I came to a humbling conclusion yesterday.
While I am proficient in the English language—I can tell a participle from a predicate, grammar-check a presidential speech, and play the synonym game all the livelong day—I actually know next to nothing about the writing craft.
How did I reach that conclusion? I spent five hours in a small room with nine other aspiring science fiction and fantasy writers and Nancy Kress, the renowned science fiction author whose works have won six coveted Nebula Awards and two Hugo Awards.
It was a workshop sponsored by Locus, semi-pro science fiction magazine headquartered in the San Francisco Bay area, which has itself won no fewer than 30 Hugo Awards over the years for excellence in the field of science fiction publishing. We aspiring writers all got together at a long table and grabbed some tea and coffee and snacks. Then, in reverent awe, we watched Nancy—a short, friendly woman with black hair, twinkling eyes, and a wry sense of humor—as she introduced herself and then began to list narrative modes and the different types of scenes on the whiteboard. And then, at Nancy’s behest, we put our fingers to our keyboards (or our pads of papers and pens, if we were going low-tech—and I was) and wrote.

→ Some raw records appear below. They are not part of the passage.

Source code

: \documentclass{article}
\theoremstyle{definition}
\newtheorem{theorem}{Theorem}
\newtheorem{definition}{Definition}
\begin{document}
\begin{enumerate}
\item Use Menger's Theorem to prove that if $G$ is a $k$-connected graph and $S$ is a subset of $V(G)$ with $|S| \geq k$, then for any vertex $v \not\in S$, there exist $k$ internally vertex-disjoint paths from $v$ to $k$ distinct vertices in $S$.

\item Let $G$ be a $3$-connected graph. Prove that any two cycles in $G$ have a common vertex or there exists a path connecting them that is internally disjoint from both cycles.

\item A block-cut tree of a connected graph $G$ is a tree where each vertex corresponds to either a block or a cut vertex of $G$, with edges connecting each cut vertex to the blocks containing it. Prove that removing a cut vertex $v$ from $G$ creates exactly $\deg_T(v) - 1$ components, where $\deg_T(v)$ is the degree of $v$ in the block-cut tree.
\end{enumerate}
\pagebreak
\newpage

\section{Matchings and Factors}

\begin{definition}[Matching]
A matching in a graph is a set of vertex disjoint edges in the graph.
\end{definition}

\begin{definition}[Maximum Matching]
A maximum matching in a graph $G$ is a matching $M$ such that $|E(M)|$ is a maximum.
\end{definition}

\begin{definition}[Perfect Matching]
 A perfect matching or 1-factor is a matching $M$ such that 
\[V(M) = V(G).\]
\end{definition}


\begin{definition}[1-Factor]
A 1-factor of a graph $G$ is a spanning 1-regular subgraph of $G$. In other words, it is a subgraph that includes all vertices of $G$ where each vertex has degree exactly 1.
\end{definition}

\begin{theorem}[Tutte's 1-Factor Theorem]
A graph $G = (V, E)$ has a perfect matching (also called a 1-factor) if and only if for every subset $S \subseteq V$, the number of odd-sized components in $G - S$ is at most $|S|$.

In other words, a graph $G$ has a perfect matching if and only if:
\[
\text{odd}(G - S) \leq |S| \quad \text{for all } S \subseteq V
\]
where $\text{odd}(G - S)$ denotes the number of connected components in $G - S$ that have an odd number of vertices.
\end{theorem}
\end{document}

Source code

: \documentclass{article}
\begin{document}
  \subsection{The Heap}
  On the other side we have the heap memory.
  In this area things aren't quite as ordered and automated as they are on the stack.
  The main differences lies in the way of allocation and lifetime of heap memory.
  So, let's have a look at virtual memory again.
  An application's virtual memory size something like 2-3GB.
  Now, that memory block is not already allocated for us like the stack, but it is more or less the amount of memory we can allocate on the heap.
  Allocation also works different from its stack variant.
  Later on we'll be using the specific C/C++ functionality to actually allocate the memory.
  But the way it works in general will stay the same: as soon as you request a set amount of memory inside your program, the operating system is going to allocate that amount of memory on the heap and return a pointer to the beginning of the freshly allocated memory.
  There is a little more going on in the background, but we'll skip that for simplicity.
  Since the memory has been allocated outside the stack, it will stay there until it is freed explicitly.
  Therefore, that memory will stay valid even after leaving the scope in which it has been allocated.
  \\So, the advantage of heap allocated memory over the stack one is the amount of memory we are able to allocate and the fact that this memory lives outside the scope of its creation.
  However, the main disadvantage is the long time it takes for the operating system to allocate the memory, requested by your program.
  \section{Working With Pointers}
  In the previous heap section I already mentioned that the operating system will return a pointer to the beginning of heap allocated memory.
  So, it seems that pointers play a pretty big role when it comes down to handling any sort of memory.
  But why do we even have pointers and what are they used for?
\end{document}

And I’ll be danged if what I wrote there in that room wasn’t some of the best writing I’ve done in my life.
I’m not going to regurgitate everything I learned in that workshop, dear reader. Nancy Kress has her trade secrets, and she flew all the way down from Seattle to share them with my ragtag little band one rainy (then sunny) Saturday in San Leandro. What I will do is give you a selection of pithy quotations and talking points that Nancy brought up during the course of the workshop, for there were many.
Keep in mind that Madame Kress has been writing since 1976, and attained widespread acclaim in 1991, so she knows a thing or two about the biz. That being said, these are her opinions, and she’d be the first to tell you that quite a few other writers might not agree with her on certain subjects. As ever, writing remains an extremely subjective and personal pursuit, and what works for one writer might not work for another.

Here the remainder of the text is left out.